(Beginning of Dataset)

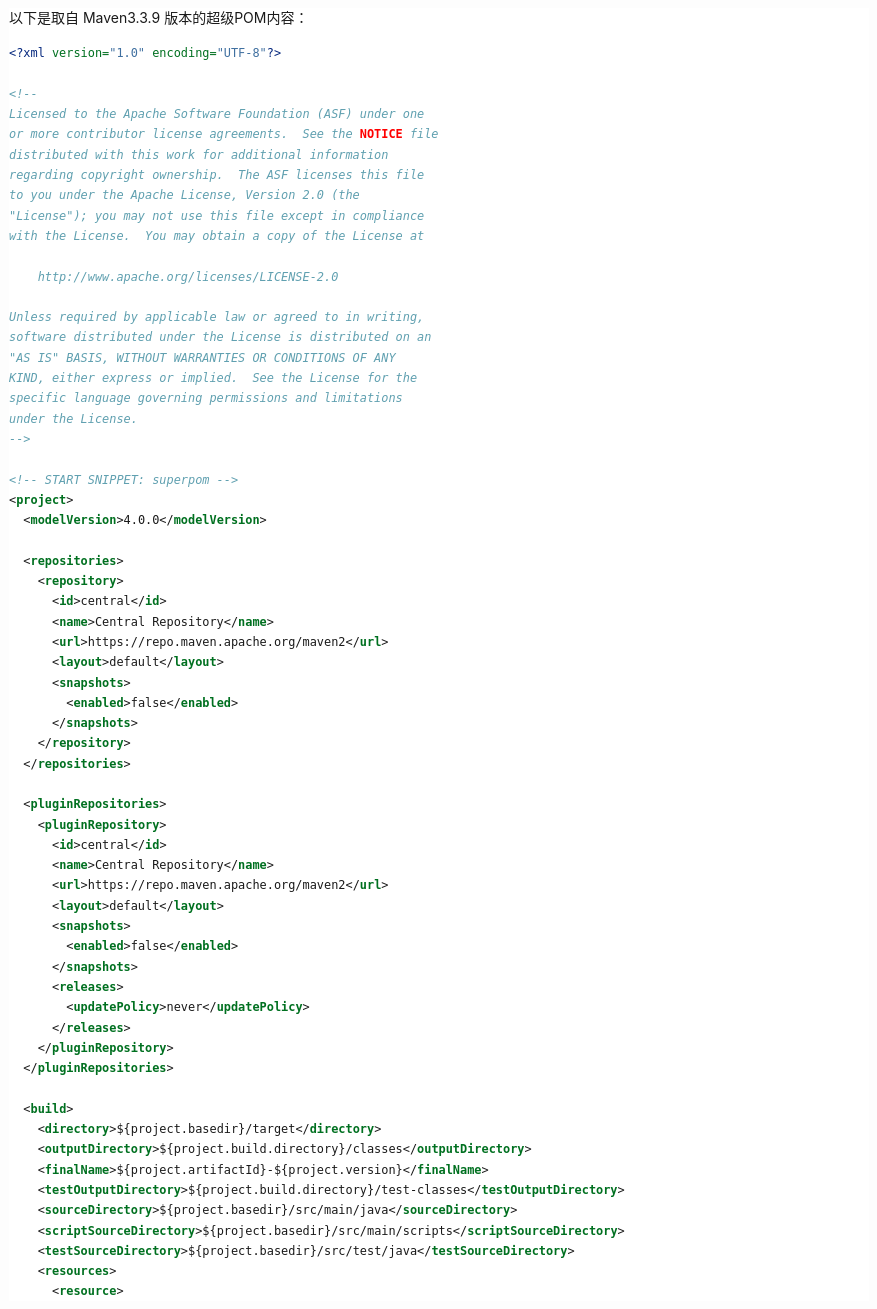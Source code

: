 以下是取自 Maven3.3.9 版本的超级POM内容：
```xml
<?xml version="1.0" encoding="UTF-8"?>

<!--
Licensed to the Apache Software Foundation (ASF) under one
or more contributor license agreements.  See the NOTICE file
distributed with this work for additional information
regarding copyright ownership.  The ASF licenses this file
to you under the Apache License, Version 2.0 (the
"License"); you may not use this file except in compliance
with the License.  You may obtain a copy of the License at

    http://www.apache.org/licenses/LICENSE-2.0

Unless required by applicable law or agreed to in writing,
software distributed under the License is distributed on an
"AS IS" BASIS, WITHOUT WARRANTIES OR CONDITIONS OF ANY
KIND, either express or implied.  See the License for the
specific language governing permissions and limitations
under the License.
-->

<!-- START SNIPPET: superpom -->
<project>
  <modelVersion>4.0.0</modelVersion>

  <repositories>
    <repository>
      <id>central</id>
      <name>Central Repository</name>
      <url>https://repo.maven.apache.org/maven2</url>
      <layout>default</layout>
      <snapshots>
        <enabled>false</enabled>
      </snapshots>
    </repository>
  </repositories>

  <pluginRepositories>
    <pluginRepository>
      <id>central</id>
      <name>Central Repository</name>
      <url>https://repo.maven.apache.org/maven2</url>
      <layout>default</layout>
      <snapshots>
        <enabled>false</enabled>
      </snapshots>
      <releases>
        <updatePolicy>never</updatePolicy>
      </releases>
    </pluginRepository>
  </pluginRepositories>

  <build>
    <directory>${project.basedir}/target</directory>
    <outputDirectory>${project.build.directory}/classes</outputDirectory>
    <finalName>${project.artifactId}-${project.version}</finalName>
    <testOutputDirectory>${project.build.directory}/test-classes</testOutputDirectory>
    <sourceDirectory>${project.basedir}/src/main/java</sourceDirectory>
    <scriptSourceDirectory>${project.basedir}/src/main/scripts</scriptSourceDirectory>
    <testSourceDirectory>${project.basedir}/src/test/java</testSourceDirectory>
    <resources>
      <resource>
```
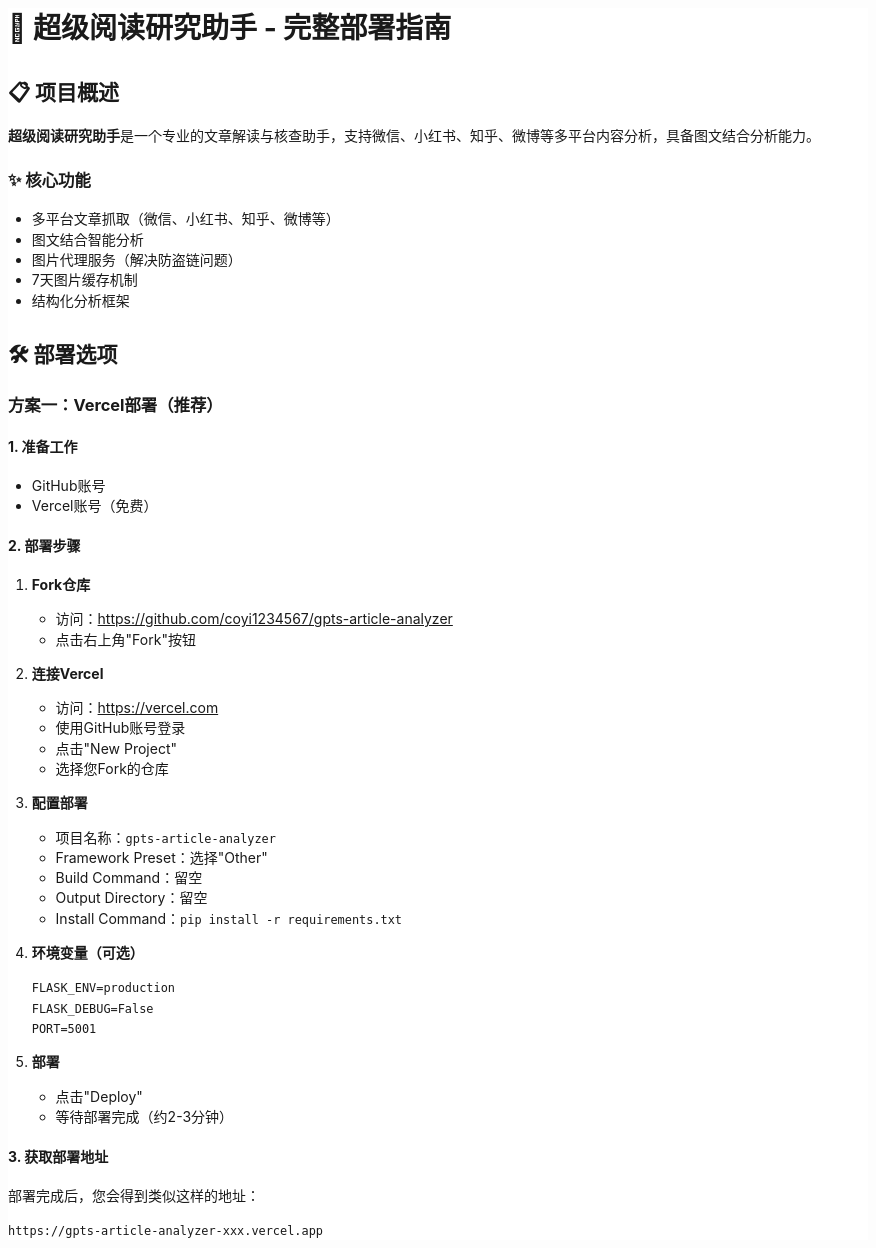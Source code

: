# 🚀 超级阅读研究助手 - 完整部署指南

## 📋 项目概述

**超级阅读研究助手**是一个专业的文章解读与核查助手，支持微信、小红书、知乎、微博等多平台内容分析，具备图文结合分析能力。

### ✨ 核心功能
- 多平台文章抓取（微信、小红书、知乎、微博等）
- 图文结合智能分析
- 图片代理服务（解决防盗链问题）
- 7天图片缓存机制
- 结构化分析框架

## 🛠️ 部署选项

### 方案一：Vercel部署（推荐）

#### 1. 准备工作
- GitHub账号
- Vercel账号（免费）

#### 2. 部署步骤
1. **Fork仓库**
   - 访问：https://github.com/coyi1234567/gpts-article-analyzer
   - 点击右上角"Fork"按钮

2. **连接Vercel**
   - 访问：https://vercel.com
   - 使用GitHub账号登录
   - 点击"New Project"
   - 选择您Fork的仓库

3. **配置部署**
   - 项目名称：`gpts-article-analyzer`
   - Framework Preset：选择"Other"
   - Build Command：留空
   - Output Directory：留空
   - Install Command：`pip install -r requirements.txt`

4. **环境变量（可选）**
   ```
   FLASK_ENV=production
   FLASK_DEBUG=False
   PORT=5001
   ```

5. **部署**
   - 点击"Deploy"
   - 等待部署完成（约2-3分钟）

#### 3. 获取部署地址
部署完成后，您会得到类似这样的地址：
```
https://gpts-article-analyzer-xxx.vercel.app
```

(End of Dataset)

■ The problem
Above are the records; repeat them all exactly, without the pictures.

■ Task solution
Source code

: 以下是取自 Maven3.3.9 版本的超级POM内容：
```xml
<?xml version="1.0" encoding="UTF-8"?>

<!--
Licensed to the Apache Software Foundation (ASF) under one
or more contributor license agreements.  See the NOTICE file
distributed with this work for additional information
regarding copyright ownership.  The ASF licenses this file
to you under the Apache License, Version 2.0 (the
"License"); you may not use this file except in compliance
with the License.  You may obtain a copy of the License at

    http://www.apache.org/licenses/LICENSE-2.0

Unless required by applicable law or agreed to in writing,
software distributed under the License is distributed on an
"AS IS" BASIS, WITHOUT WARRANTIES OR CONDITIONS OF ANY
KIND, either express or implied.  See the License for the
specific language governing permissions and limitations
under the License.
-->

<!-- START SNIPPET: superpom -->
<project>
  <modelVersion>4.0.0</modelVersion>

  <repositories>
    <repository>
      <id>central</id>
      <name>Central Repository</name>
      <url>https://repo.maven.apache.org/maven2</url>
      <layout>default</layout>
      <snapshots>
        <enabled>false</enabled>
      </snapshots>
    </repository>
  </repositories>

  <pluginRepositories>
    <pluginRepository>
      <id>central</id>
      <name>Central Repository</name>
      <url>https://repo.maven.apache.org/maven2</url>
      <layout>default</layout>
      <snapshots>
        <enabled>false</enabled>
      </snapshots>
      <releases>
        <updatePolicy>never</updatePolicy>
      </releases>
    </pluginRepository>
  </pluginRepositories>

  <build>
    <directory>${project.basedir}/target</directory>
    <outputDirectory>${project.build.directory}/classes</outputDirectory>
    <finalName>${project.artifactId}-${project.version}</finalName>
    <testOutputDirectory>${project.build.directory}/test-classes</testOutputDirectory>
    <sourceDirectory>${project.basedir}/src/main/java</sourceDirectory>
    <scriptSourceDirectory>${project.basedir}/src/main/scripts</scriptSourceDirectory>
    <testSourceDirectory>${project.basedir}/src/test/java</testSourceDirectory>
    <resources>
      <resource>
```
Source code

:# 🚀 超级阅读研究助手 - 完整部署指南

## 📋 项目概述

**超级阅读研究助手**是一个专业的文章解读与核查助手，支持微信、小红书、知乎、微博等多平台内容分析，具备图文结合分析能力。

### ✨ 核心功能
- 多平台文章抓取（微信、小红书、知乎、微博等）
- 图文结合智能分析
- 图片代理服务（解决防盗链问题）
- 7天图片缓存机制
- 结构化分析框架

## 🛠️ 部署选项

### 方案一：Vercel部署（推荐）

#### 1. 准备工作
- GitHub账号
- Vercel账号（免费）

#### 2. 部署步骤
1. **Fork仓库**
   - 访问：https://github.com/coyi1234567/gpts-article-analyzer
   - 点击右上角"Fork"按钮

2. **连接Vercel**
   - 访问：https://vercel.com
   - 使用GitHub账号登录
   - 点击"New Project"
   - 选择您Fork的仓库

3. **配置部署**
   - 项目名称：`gpts-article-analyzer`
   - Framework Preset：选择"Other"
   - Build Command：留空
   - Output Directory：留空
   - Install Command：`pip install -r requirements.txt`

4. **环境变量（可选）**
   ```
   FLASK_ENV=production
   FLASK_DEBUG=False
   PORT=5001
   ```

5. **部署**
   - 点击"Deploy"
   - 等待部署完成（约2-3分钟）

#### 3. 获取部署地址
部署完成后，您会得到类似这样的地址：
```
https://gpts-article-analyzer-xxx.vercel.app
```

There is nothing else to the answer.